After his success in television, Nolte was cast opposite Jacqueline Bisset in The Deep, and by the early 80s, he was among Hollywood's crop of talented leading men. Best known for his roles in such films as 48 Hours, its sequel Another 48 Hours, and Down And Out In Beverly Hills, Nolte has also garnered success as a dramatic star, achieving critical accolades as the tormented father in a race against time to save his ailing son in Lorenzo's Oil, as a Vietnam veteran in Karel Reisz's Who'll Stop the Rain, and as a man trying to face his family's tragic past in Barbra Streisand's The Prince Of Tides, for which he received an Academy Award nomination.
Nolte's other big screen credits include the football expose North Dallas Forty, which he developed with author Peter Gent, Sidney Lumet's Q&A, the Scorsese segment of New York Stories, Roger Spottiswoode's Under Fire, John Milius' Farewell To The King, David S. Ward's Cannery Row, and Walter Hill's Extreme Prejudice.
More recently, Nolte starred with Jessica Lange in Martin Scorsese's thriller Cape Fear; in I Love Trouble, opposite Julia Roberts; in James L. Brooks' I'll Do Anything; in Merchant Ivory's Jefferson in Paris; and in Lee Tamahori's Mulholland Falls.
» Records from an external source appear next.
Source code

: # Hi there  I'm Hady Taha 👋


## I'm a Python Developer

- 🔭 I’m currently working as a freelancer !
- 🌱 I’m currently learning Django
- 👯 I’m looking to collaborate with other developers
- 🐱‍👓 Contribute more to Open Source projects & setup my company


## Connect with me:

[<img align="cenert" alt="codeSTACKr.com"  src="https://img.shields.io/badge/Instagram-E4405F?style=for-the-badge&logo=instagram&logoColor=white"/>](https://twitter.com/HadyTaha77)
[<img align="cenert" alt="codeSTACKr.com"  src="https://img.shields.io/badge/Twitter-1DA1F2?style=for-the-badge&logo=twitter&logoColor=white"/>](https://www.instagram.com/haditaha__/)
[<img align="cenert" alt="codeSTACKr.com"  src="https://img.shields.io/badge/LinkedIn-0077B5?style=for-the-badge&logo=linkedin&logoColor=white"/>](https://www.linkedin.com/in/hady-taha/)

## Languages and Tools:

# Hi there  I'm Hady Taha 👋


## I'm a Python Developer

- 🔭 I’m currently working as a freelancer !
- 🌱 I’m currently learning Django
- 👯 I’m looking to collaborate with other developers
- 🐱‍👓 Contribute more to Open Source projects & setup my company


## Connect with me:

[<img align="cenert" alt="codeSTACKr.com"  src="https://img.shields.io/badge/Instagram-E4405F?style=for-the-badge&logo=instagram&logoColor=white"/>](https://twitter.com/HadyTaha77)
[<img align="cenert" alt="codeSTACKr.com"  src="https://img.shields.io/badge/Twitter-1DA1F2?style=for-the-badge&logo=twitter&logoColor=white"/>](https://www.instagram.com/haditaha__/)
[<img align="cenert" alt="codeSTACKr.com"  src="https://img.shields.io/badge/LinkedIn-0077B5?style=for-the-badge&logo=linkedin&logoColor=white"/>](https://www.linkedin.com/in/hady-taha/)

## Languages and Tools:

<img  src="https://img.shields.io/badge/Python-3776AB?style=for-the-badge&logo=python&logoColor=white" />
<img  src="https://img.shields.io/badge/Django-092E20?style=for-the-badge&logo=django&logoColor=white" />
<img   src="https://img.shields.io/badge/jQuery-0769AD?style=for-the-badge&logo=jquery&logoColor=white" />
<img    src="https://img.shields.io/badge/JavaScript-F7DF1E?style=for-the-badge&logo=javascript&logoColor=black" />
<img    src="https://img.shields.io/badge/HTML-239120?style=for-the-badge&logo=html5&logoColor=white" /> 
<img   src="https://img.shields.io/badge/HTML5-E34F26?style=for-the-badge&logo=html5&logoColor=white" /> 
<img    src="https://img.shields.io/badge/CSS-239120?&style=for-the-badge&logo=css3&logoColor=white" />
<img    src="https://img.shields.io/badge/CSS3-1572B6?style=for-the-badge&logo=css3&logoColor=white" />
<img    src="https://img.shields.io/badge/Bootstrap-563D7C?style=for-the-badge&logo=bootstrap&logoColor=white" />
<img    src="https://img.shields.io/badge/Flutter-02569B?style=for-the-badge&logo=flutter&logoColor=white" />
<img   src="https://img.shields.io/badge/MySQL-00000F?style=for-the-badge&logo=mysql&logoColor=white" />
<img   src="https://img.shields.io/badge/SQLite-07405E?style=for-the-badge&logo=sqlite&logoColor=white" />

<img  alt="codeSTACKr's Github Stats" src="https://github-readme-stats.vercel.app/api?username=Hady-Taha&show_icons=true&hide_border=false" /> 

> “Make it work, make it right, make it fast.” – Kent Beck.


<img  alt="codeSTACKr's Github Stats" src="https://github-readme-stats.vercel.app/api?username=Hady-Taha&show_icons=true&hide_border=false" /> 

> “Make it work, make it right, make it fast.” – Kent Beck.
Nolte just completed Night Watch co-starring Patricia Arquette.
SHERYL LEE - Helga Noth
Sheryl Lee first came to public attention playing the deceased girl Laura Palmer in David Lynch's long-running cult hit television mini-series "Twin Peaks." She worked with the director again in the "Twin Peaks" prequel "Fire Walk With Me." She also played the girlfriend of fifth-Beatle Stuart Sutcliffe, opposite Stephen Dorff in Backbeat. She continues to successfully work in the independent film scene and starred in two films at the 1995 Sundance Film Festival, Fall Time with Mickey Rourke, Stephen Baldwin and David Arquette and Homage with Frank Whaley and Blythe Danner. She also appeared in Notes from the Underground, which debuted at the 1996 Sundance Film Festival. Lee also starred opposite Terence Stamp in the Lance Young film Bliss and in Michael Ablowitz's This World Then The Fireworks.
Additional television appearances include Showtime's "Red Shoe Diaries," ABC's "Follow the River," Lifetime Television's "Guinevere" and NBC's "Love, Lies and Murder."
On stage, Lee played opposite Al Pacino in "Salome" for the Circle in the Square in New York; "Love Letters" for the Canon Theater in Los Angeles, and in "Crimes of the Heart" for the National Conservatory in Denver.
ALAN ARKIN - George Kraft
Born in New York, Alan Arkin launched his career with the original company of Chicago's improvisational revue, "Second City." This led to his first part on Broadway, the lead in Carl Reiner's play "Enter Laughing," for which he won a Tony Award.
Arkin's first feature, The Russians Are Coming, earned him both a Golden Globe and an Oscar nomination for Best Actor. Although known primarily as a comic actor, he received a second Oscar nomination for his performance in The Heart Is A Lonely Hunter for his heart-rending portrayal of a deaf-mute. Other film performances include his role as Audrey Hepburn's tormentor in Wait Until Dark, as a desperate and tormented salesman/con-artist in Glengarry Glen Ross and in a brilliant comedic performance, as a wacky dentist opposite Peter Falk in Andrew Bergman's The In-Laws. Other on-screen film credits include Arthur Hiller's Popi, Mike Nichols' Catch-22, Herbert Ross' The Seven Percent Solution, Tim Burton's Edward Scissorhands, Sydney Pollack's Havana, Rob Reiner's North and Andrew Davis' Steal Big, Steal Little.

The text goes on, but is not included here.